The Zumwalt (DDG-1000) is a planned class of United States Navy destroyers, designed as multi-mission ships with a focus on land attack. The class is a scaled-back project that emerged after funding cuts to the larger DD-21 vessel program. The program was previously known as the "DD(X)". The class is multi-role and designed for surface warfare, anti-aircraft, and naval fire support. They take the place of battleships in filling the former congressional mandate for naval fire support, though the requirement was reduced to allow them to fill this role. The vessels' appearance has been compared to that of the historic ironclad warship.

The class is planned to feature a low radar profile; an integrated power system, which can send electricity to the electric drive motors or weapons, which may some day include a railgun or free-electron lasers; total ship computing environment infrastructure, serving as the ship's primary LAN and as the hardware-independent platform for all of the ship's software ensembles; automated fire-fighting systems and automated piping rupture isolation. The class is designed to require a smaller crew and be less expensive to operate than comparable warships. It will have a wave-piercing tumblehome hull form whose sides slope inward above the waterline.
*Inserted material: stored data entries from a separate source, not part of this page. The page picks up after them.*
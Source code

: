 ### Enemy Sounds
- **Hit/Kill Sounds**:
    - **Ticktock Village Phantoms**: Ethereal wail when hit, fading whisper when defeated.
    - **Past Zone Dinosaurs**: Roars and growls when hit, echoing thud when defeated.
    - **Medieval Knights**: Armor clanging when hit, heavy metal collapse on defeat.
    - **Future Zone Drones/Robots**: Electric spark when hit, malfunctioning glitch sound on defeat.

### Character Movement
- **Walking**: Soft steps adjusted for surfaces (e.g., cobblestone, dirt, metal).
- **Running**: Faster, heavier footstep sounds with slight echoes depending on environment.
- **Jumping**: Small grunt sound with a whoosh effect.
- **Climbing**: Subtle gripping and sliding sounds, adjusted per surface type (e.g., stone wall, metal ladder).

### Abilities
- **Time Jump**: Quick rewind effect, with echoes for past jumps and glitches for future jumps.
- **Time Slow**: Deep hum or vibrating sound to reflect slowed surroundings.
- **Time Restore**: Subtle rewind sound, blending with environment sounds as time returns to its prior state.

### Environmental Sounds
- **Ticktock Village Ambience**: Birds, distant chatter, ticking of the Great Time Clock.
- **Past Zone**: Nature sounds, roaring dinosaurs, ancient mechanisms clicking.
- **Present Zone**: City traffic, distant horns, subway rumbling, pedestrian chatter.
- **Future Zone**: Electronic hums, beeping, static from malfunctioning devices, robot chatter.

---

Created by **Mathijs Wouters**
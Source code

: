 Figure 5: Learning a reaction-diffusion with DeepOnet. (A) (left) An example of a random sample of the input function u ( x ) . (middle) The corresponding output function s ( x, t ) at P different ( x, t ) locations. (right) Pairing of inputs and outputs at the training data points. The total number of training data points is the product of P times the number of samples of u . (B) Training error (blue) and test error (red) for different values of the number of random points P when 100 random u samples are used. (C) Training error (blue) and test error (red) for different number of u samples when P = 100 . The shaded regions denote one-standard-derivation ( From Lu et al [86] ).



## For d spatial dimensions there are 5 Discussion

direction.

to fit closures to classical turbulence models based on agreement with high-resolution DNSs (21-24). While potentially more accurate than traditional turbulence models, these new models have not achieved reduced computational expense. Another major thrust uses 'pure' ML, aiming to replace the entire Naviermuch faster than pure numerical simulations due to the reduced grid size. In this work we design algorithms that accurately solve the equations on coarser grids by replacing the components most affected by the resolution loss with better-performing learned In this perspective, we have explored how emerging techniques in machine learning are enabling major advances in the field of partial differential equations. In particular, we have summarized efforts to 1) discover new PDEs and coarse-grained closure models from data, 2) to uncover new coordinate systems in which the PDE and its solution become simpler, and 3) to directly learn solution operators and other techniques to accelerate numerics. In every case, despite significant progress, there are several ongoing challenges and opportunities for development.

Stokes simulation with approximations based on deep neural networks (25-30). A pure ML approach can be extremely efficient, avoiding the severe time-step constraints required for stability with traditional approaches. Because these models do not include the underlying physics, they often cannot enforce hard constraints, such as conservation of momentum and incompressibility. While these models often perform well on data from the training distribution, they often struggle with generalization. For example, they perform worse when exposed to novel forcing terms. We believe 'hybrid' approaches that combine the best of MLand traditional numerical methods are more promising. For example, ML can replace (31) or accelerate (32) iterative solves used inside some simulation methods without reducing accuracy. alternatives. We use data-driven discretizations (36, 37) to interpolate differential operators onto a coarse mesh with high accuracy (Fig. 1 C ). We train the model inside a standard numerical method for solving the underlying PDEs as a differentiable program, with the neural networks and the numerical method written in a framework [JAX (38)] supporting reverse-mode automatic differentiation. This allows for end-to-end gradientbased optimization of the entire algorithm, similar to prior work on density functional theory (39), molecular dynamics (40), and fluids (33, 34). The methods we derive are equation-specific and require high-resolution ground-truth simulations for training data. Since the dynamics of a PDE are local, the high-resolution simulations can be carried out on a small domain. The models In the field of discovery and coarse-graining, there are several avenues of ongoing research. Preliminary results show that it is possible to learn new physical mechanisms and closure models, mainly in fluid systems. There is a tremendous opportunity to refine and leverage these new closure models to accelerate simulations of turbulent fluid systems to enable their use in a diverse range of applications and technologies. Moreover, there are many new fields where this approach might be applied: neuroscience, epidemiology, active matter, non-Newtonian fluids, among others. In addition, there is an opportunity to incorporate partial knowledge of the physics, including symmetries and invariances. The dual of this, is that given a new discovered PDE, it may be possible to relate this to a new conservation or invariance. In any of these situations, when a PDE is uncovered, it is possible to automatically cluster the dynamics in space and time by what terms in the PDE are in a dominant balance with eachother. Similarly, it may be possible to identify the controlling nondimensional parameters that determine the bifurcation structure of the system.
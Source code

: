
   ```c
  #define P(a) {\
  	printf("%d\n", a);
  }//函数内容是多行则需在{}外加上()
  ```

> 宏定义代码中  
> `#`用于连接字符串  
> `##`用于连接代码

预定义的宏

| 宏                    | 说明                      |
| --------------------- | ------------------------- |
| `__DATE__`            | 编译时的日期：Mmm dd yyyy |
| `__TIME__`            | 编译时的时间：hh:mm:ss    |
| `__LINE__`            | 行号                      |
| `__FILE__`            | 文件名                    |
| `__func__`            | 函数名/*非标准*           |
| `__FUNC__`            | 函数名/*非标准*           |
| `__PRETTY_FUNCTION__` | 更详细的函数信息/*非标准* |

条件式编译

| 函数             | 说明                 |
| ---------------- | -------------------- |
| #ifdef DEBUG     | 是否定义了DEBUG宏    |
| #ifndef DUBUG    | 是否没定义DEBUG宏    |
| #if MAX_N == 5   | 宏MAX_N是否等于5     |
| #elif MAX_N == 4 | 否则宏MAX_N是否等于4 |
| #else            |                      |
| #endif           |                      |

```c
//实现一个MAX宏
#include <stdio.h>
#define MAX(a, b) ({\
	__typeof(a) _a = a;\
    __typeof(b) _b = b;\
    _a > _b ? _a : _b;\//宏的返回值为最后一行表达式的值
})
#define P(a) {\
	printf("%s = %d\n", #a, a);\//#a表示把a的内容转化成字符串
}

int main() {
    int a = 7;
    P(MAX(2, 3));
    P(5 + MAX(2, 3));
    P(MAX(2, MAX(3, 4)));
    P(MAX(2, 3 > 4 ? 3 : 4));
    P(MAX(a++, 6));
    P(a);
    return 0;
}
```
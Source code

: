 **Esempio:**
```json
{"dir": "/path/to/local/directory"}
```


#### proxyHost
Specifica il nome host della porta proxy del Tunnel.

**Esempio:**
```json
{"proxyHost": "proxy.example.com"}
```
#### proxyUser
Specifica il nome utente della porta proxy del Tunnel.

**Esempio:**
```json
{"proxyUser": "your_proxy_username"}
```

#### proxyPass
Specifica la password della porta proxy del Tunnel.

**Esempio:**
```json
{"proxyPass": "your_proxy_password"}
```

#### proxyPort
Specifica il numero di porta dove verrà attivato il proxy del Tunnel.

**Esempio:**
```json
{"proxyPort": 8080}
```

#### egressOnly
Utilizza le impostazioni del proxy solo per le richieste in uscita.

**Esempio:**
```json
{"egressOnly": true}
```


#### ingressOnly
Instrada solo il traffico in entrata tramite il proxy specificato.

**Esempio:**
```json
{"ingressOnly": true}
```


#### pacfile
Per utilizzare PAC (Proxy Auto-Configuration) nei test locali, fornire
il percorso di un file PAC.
This will reduce the radar cross-section, returning much less energy than a more hard-angled hull form. As of January 2009, the GAO found that only four out of 12 of the critical technologies were mature.

The lead ship will be named Zumwalt for Admiral Elmo Zumwalt, and carries the hull number DDG-1000. Originally 32 ships were planned, with the $9.6 billion research and development costs spread across the class, but as the quantity was reduced to 10, then 3, the cost-per-ship increased dramatically. The cost increase caused the US Navy to identify the program as being in breach of the Nunn–McCurdy Amendment on 1 February 2010.